Saved data entries
====

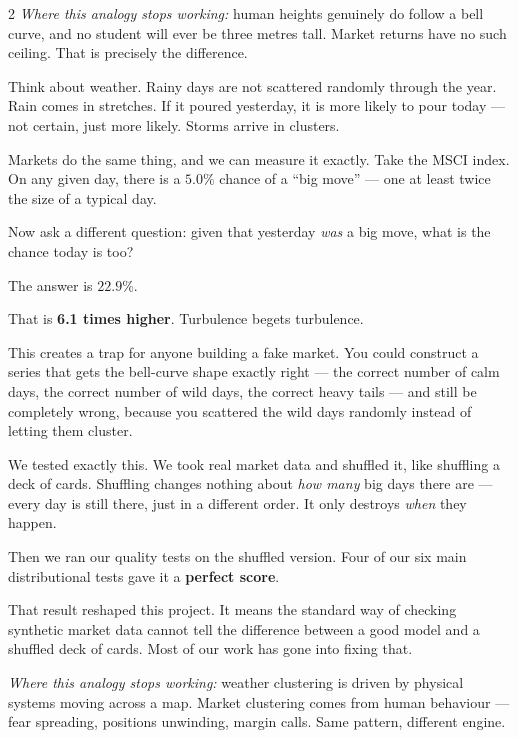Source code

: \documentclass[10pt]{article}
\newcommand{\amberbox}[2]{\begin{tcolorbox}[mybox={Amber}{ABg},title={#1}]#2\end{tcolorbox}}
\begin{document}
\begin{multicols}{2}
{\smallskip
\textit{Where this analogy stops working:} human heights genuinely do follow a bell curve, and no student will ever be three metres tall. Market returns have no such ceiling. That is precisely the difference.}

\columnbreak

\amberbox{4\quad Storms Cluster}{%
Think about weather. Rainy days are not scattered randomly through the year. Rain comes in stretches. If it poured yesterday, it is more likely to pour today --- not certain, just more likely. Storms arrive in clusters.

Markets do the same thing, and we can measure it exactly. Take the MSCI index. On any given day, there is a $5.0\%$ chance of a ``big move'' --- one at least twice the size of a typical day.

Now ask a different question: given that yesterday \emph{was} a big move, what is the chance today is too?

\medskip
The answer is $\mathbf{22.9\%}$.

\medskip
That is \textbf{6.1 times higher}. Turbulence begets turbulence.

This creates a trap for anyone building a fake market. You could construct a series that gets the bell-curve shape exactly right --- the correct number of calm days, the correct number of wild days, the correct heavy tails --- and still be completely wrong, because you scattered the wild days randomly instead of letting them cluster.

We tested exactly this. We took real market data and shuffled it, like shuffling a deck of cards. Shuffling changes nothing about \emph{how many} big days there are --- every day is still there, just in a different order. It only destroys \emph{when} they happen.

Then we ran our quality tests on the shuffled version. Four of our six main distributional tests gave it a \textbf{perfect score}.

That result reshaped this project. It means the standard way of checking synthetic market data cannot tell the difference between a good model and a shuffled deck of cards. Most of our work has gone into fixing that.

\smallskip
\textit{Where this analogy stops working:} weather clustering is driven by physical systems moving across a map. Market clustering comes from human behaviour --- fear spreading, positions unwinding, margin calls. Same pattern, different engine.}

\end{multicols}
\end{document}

====

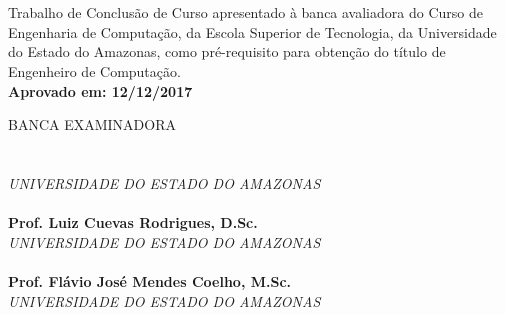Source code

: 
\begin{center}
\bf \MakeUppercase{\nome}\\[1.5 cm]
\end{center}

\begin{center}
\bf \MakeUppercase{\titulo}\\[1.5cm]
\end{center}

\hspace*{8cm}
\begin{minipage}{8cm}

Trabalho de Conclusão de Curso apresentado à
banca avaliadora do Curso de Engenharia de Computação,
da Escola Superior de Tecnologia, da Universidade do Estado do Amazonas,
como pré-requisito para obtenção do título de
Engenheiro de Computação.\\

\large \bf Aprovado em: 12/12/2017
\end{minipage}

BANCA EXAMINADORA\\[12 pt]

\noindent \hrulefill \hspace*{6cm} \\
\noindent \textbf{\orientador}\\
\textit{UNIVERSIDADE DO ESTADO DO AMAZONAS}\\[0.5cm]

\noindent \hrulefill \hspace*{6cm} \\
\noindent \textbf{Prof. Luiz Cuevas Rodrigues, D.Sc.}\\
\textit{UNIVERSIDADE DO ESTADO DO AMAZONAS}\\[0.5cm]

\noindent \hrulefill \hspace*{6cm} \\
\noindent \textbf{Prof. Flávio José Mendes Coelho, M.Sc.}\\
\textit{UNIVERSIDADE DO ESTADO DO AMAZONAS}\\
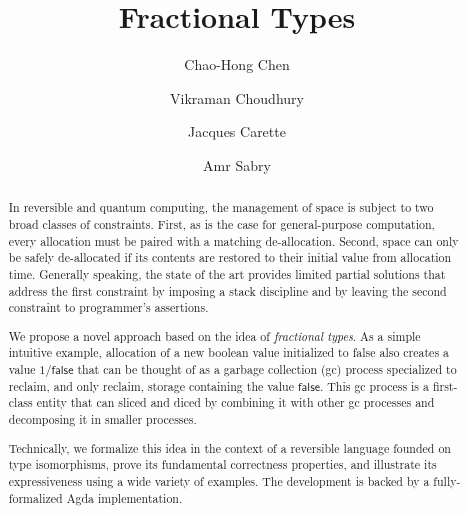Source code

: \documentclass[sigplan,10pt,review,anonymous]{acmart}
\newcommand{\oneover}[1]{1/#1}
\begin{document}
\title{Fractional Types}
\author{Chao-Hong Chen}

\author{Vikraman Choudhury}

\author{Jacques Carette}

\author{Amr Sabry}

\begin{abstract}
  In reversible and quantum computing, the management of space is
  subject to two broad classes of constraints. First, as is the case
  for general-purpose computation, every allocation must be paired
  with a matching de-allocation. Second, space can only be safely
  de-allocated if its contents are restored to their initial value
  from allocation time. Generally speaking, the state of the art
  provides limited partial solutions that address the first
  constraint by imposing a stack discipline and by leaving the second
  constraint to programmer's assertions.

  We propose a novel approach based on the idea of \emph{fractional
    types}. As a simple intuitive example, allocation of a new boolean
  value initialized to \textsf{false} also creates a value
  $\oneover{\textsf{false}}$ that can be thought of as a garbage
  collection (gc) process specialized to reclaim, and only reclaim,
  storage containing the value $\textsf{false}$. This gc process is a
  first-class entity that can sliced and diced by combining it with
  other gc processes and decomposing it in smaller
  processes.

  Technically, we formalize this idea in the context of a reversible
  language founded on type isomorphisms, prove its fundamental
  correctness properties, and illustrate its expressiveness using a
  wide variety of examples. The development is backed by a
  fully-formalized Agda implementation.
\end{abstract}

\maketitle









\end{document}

====

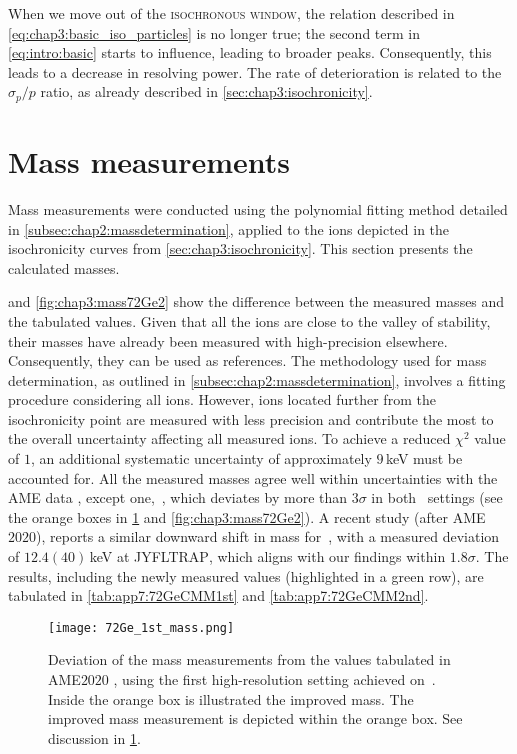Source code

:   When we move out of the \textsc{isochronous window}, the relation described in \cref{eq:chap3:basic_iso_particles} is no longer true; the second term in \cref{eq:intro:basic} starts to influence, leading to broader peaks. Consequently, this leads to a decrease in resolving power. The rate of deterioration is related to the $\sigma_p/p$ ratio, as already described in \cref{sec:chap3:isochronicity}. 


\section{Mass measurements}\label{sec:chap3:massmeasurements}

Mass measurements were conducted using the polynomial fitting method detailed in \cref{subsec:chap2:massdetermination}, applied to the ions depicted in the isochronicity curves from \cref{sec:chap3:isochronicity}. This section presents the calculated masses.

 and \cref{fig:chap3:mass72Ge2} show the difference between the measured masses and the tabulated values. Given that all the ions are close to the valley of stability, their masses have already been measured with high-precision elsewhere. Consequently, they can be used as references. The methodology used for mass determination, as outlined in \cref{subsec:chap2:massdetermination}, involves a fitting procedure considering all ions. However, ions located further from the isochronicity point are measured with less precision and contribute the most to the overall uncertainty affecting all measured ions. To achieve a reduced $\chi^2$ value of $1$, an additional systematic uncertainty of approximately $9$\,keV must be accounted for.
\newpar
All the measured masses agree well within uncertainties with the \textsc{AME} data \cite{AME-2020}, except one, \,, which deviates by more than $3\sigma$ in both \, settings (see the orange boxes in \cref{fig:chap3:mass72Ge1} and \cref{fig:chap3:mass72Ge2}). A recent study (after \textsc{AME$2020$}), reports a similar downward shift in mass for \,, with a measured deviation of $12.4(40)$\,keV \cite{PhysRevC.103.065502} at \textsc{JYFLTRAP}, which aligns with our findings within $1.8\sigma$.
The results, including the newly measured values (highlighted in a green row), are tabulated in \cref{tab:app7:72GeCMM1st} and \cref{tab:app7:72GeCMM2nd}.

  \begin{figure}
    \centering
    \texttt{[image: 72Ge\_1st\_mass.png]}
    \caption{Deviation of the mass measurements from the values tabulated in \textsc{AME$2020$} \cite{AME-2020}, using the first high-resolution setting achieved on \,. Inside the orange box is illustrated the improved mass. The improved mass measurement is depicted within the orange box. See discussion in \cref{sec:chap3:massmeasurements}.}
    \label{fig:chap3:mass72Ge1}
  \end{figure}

====

## Work to complete
Search the records for the string "Computação", and copy every line that holds it.

## Result of the exercise
banca avaliadora do Curso de Engenharia de Computação,
Engenheiro de Computação.\\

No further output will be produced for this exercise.